Test di ammissione: «Fosse stato per i voti scolastici non mi starei laureando in Giurisprudenza»

A poche ore dal mio ultimo esame universitario mi giunge la notizia che, stante la situazione contingente, i test d’ingresso di giurisprudenza della sessione primaverile saranno unicamente basati sui voti di quarta superiore degli aspiranti giuristi. Ho letto alcuni rappresentanti parlare di iniquità nei confronti di chi non si può permettere di studiare. Mi permetto di dissentire: il nostro sistema scolastico prevede la possibilità (effettiva, non solo sulla carta) di raggiungere ottimi risultati da parte di studenti senza adeguate risorse economiche. Diciamolo più chiaramente, invece: la grande disparità è fra nord e sud. Non abbiate paura di dirlo: un 90 al Sud non è un 90 al Nord. Mi spiace. In tanti licei meridionali, ahimè spiace dirlo, c’è ancora la logica dell’80 per i concorsi. Ne ho visti, tanti, tantissimi 100 e lode, pieni di sussiego alle prime lezioni di diritto privato, convinti di dominare il mondo, schiantarsi al secondo esame. Persi per strada.

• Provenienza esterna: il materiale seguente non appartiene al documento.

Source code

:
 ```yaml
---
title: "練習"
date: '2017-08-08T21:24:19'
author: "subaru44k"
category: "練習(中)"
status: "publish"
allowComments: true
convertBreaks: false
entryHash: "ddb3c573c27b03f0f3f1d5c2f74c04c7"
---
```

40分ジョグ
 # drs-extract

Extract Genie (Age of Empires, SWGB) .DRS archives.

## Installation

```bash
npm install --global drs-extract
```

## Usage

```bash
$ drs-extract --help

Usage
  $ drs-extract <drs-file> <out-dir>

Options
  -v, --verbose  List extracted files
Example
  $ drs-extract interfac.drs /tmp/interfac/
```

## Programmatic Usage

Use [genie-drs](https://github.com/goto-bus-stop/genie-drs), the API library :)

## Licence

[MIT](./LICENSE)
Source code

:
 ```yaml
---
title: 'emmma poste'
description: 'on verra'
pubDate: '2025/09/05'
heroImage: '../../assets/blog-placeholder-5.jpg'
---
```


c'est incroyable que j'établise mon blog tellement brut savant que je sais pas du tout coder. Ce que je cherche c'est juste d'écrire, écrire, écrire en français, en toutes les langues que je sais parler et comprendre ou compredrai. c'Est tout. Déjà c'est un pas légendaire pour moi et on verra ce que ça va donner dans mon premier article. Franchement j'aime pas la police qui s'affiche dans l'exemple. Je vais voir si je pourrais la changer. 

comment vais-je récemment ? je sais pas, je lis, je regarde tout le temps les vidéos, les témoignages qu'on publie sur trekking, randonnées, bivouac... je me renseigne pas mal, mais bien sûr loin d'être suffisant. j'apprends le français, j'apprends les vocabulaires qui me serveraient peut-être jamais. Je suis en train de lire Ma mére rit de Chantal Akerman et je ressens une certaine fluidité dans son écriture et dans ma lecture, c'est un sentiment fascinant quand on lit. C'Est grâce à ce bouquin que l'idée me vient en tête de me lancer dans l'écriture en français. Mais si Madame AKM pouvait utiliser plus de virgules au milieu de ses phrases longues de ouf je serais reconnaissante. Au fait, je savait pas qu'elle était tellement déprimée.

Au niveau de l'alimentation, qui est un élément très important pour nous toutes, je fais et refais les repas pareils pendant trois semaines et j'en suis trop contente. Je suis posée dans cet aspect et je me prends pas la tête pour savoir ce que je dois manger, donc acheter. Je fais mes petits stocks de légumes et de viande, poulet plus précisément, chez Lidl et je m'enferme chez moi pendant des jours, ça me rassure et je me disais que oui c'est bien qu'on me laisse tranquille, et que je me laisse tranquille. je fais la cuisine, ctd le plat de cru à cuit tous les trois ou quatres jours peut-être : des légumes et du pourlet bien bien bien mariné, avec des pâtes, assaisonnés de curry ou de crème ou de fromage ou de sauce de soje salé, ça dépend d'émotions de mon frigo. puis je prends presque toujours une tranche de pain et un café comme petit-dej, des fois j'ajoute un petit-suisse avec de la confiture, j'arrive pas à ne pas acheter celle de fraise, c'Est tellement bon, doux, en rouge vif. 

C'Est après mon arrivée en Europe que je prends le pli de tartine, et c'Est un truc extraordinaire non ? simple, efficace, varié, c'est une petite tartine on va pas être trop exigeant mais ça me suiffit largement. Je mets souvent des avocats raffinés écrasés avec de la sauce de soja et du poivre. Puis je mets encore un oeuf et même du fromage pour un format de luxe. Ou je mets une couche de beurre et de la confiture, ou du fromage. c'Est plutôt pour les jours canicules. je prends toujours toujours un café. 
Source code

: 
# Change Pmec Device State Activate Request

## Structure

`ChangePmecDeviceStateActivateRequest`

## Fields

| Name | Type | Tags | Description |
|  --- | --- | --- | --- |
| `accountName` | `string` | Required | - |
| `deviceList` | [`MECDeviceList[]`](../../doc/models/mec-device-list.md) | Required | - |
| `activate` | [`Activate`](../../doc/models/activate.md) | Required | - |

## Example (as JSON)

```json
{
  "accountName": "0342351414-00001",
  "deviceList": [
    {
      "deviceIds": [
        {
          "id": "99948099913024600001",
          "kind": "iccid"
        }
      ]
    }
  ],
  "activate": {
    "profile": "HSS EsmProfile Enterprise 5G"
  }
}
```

Ma in realtà, non mi interessa parlare di questo, pure perché l’esperienza personale ha poca rilevanza scientifica se non supportata da un metodo (scuserete la mia ascendenza da liceo scientifico): mi interessa parlare di me. Mi interessa parlare di una persona in cui praticamente nessuno ha creduto in cinque anni di liceo. È vero, io ho sbagliato a scegliere il liceo – a posteriori, alla fine del terzo anno, mi sono reso conto che il liceo scientifico non era stata una buona scelta. È vero anche che paradossalmente i professori delle materie scientifiche sono stati quelli che forse hanno fatto qualcosa in più per darmi una mano a uscire da lì. Un rapporto conflittuale con molti compagni di classe unito a vari docenti che hanno fatto di tutto per imprimere una forza centrifuga alla mia già traballante carriera scolastica hanno condotto al risultato beffardo di un 73, voto di cui oltretutto vado fiero. Ne vado fiero perché è frutto di tutta la mia fatica per arrivare fino in cima, per non darla vinta a chi mi voleva buttare fuori strada, per arrivare a quel traguardo finale che mi avrebbe permesso di accedere a praticamente l’unico obiettivo che mi era rimasto: Giurisprudenza.
Ecco, se fosse stato per i miei voti scolastici, io a quest’ora probabilmente non sarei mai entrato a Giurisprudenza a Trento, non mi starei per laureare alla prima sessione utile, non avrei dato una svolta alla mia esistenza. Insomma, già ne avevo le palle piene di tutti, detto in parole semplici. Durante il mio quinto anno, immaginiamo se nemmeno fossi riuscito a centrare il mio obiettivo; invece ho partecipato a quel test ad aprile e lo ho passato a primo colpo, e ricordo ancora che l’unica persona a complimentarsi del mio liceo fu la professoressa di matematica (mentre tutti gli altri storsero il naso, perché “con la tua media cosa devi fare a Giurisprudenza, guarda che lì si studia sodo”). La cosa più simpatica è che, a fronte del 19esimo punteggio su più di 600 partecipanti, io arrivai oltre la 130esima posizione, perché quella maledetta media pesava notevolmente sul calcolo, già quell’anno. 
Ecco, forse i nostri docenti anche a questo dovrebbero pensare: al fatto che tanti come me, quest’anno, non entreranno a Giurisprudenza a Trento, in compenso entreranno tante potenziali meteore, brave a imbonirsi i docenti, meno a studiare ad applicarsi
Immagino che ora ci sarà chi si sentirà toccato dalla mia requisitoria contro il Sud, chi si sentirà toccato per essersi definito meteora. Chiedo scusa fin d’ora, ma erano esempi necessari, per far comprendere quanto sia fallace, anche in un momento come quello storico attuale, una valutazione basata solo sul rendimento scolastico di uno studente.

L’opinione ed esperienza di Marco Interdonato, prossimo alla laurea in Giurisprudenza.